Musée du Quai Branly, Paris - the must go to museum for tribal art lovers

We were so excited about our visit to the Quai Branly Museum and we were full of anticipation regarding their Indigenous art collections capturing arts and cultures all across various civilisations from Africa, Asia, Oceania and the Americas.


The museum designed by Jean Novel, world famous architect, is situated at the riverbank of Seine, in the shadow of the Eifel Tower, which was visible in the background from most of the museum’s garden and resting area. We admired the architect-designed green wall occupying part of the building façade, which due to our summer visit, was in perfect condition, green and healthy (unlike in winter when it is subject to frost damage).


The story of the museum starts with former French president Jacques Chirac, who happened to be a passionate fan of non-European cultures. In 1990 he met up with Jacques Kerchache on a beach in the Indian Ocean. Kerchache was famous for his aspiration to place African art to the Lourvre (and succeeded by the way as ten years later ‘the unthinkable happened’ and ‘pagan fetishes have taken up residence under the same roof as the Mona Lisa’). Their fantasy about a museum dedicated entirely to tribal art got conceptualized in 2006, resulting in this 300 million dollar cultural complex for the joy of many. Back then, there was no shortage of controversies and issues arose regarding the display of artefacts from colonization era (and the sensitivity thereof), repatriation, balance of aesthetic appreciation and ethnographic savvies. I am however of the view that France was lucky to have a president, whose ambitions and priorities included (non-European) art and cultural preservation.
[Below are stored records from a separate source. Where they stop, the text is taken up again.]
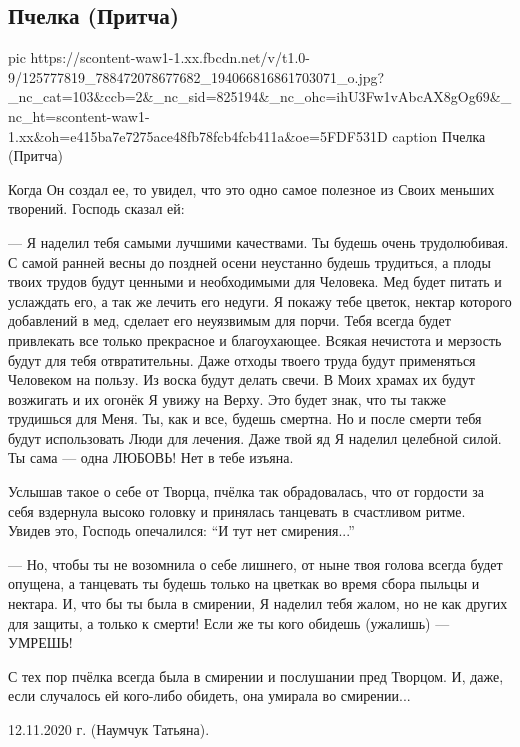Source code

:  
 
 

\subsection{Пчелка (Притча)}
\label{sec:16_11_2020.fb.tanya_naumchuk.1.pchelka_pritcha}

\ifcmt
pic https://scontent-waw1-1.xx.fbcdn.net/v/t1.0-9/125777819_788472078677682_194066816861703071_o.jpg?_nc_cat=103&ccb=2&_nc_sid=825194&_nc_ohc=ihU3Fw1vAbcAX8gOg69&_nc_ht=scontent-waw1-1.xx&oh=e415ba7e7275ace48fb78fcb4fcb411a&oe=5FDF531D
caption Пчелка (Притча)
\fi

Когда Он создал ее, то увидел, что это одно самое полезное из Своих меньших творений. Господь сказал ей:

--- Я наделил тебя самыми лучшими качествами. Ты будешь очень трудолюбивая. С
самой ранней весны до поздней осени неустанно будешь трудиться, а плоды твоих
трудов будут ценными и необходимыми для Человека. Мед будет питать и
услаждать его, а так же лечить его недуги. Я покажу тебе цветок, нектар
которого добавлений в мед, сделает его неуязвимым для порчи. Тебя всегда
будет привлекать все только прекрасное и благоухающее. Всякая нечистота и
мерзость будут для  тебя отвратительны. Даже отходы твоего труда будут
применяться Человеком на пользу. Из воска будут делать свечи. В Моих храмах
их будут возжигать и их огонёк Я увижу на Верху. Это будет знак, что ты также
трудишься для Меня. Ты, как и все, будешь смертна. Но и после смерти тебя
будут использовать Люди для лечения. Даже твой яд Я наделил целебной силой.
Ты сама --- одна ЛЮБОВЬ! Нет в тебе изъяна.

Услышав такое о себе от Творца, пчёлка так обрадовалась, что  от гордости
за себя вздернула высоко головку и принялась танцевать в счастливом ритме.
Увидев это, Господь опечалился: \enquote{И тут нет смирения...}

--- Но, чтобы ты не возомнила о себе лишнего, от ныне твоя голова всегда будет
опущена, а танцевать ты будешь только на цветкак во время сбора пыльцы и
нектара. И, что бы ты была в смирении, Я наделил тебя жалом, но не как других
для защиты, а только к смерти! Если же ты кого обидешь (ужалишь) --- УМРЕШЬ!

С тех пор пчёлка всегда была в смирении и послушании пред Творцом. И, даже,
если случалось ей кого-либо обидеть, она умирала во смирении...

12.11.2020 г. (Наумчук Татьяна).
We did enjoy the museum and its exhibitions, and found that the items selected well represented the aesthetic qualities of tribal art, whilst the accompanying information displayed at each item was sufficiently informative, although the English translation was somewhat lagging back and was not as detailed as the French texts. One full day was certainly not enough to explore all the sections, so plan ahead and enjoy.